EDGE isn’t the only Emirati weapons company, but the conglomerate represents the bulk of the country’s arms industry by volume and illustrates the amorality of its export policy, according to Sam Perlo-Freeman, a researcher with the Campaign Against the Arms Trade, which has advocated for an arms embargo against the UAE. “As a state-owned company, they will be used as an agent of Emirati state policy,” he said. “Arms supplies to allies and proxies across the Middle East, North, and East Africa has been for quite a while a major facet of Emirati state policy.” This has manifested beyond furnishing arms to the RSF, with the UAE arming militaries in Libya, Somalia, and the ongoing genocidal war in Tigray. “There’s very few conflicts in the in the wider region that the UAE haven’t had a hand in, and very often a rather malign hand.”

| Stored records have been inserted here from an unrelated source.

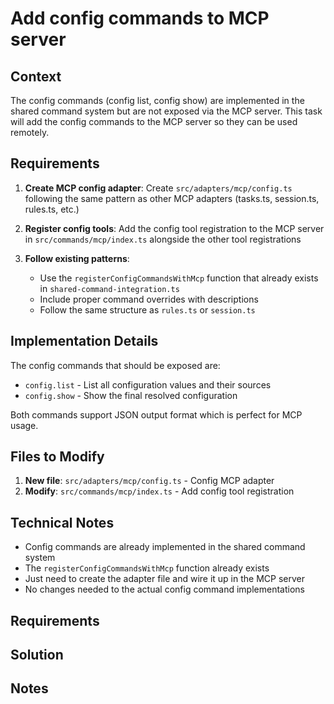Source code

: # Add config commands to MCP server

## Context

The config commands (config list, config show) are implemented in the shared command system but are not exposed via the MCP server. This task will add the config commands to the MCP server so they can be used remotely.

## Requirements

1. **Create MCP config adapter**: Create `src/adapters/mcp/config.ts` following the same pattern as other MCP adapters (tasks.ts, session.ts, rules.ts, etc.)

2. **Register config tools**: Add the config tool registration to the MCP server in `src/commands/mcp/index.ts` alongside the other tool registrations

3. **Follow existing patterns**:
   - Use the `registerConfigCommandsWithMcp` function that already exists in `shared-command-integration.ts`
   - Include proper command overrides with descriptions
   - Follow the same structure as `rules.ts` or `session.ts`

## Implementation Details

The config commands that should be exposed are:

- `config.list` - List all configuration values and their sources
- `config.show` - Show the final resolved configuration

Both commands support JSON output format which is perfect for MCP usage.

## Files to Modify

1. **New file**: `src/adapters/mcp/config.ts` - Config MCP adapter
2. **Modify**: `src/commands/mcp/index.ts` - Add config tool registration

## Technical Notes

- Config commands are already implemented in the shared command system
- The `registerConfigCommandsWithMcp` function already exists
- Just need to create the adapter file and wire it up in the MCP server
- No changes needed to the actual config command implementations

## Requirements

## Solution

## Notes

Reports of EDGE wares winding up in the hands of armed proxies stretches back over a decade.
A 2013 report by the United Nations Security Council found International Golden Group facilitated the import of hundreds of thousands of rounds of ammunition into Libya in violation of a global arms embargo.
In 2019, a report by Arab Reporters for Investigative Journalism found UAE-backed combatants in the ongoing Yemeni civil war armed with pistols manufactured by Caracal, an EDGE subsidiary.
As in Sudan, a nominal civil war waged within the Tigray region of Ethiopia was exacerbated by foreign entanglement and a flood of outside weaponry. In 2023, Gerjon’s Aircraft Finds, an aviation analysis Substack, published imagery indicating the import of guided bombs manufactured by Al Tariq, another EDGE subsidiary, for use by the Ethiopian Air Force, responsible for widespread civilian death during the Tigray war.
Anduril, most recently valued by private investors at over $30 billion, has a wide array of weapons in the U.S. and with its allies, including Australia and Taiwan. It works closely with the Department of Defense and has operated surveillance towers along the U.S.–Mexico border for nearly a decade. Its business has surged as it has cast its products as a vital tool in a tech arms race between the West and China, matching the company’s rhetoric positioning it as a lethal bulwark against autocracy.
Luckey has long cast his company as a defender of democracy. “Soldiers who defend western values should all be superheroes with superpowers,” he tweeted in 2019. In an interview that year, Luckey explained backing democratic allies against “rogue nations” around the world: “I like working with the British,” he said. “Everyone’s a little bit different but more or less we all believe in western values and democracy and universal human rights.”
Anduril co-founder Matt Grimm similarly advanced the company’s moral case for an arms race on human rights grounds, describing China in a 2024 interview as the world’s “greatest evil,” denouncing the Chinese state’s “basic approach to human rights.” Grimm added that “I think they’re conducting an ongoing genocide with their Uyghur population, I think their approach to free speech, to political speech, to religious freedom, are fundamentally antithetical to how the West values human life and how we think about human rights.”
“The fact of Anduril saying they’re an arsenal of democracy and partnering with EDGE Group, it’s obviously ridiculous,” said Perlo-Freeman, “but it’s part of the broader picture of Western democracies treating the UAE as a valued partner and ally and shielding them from consequences.”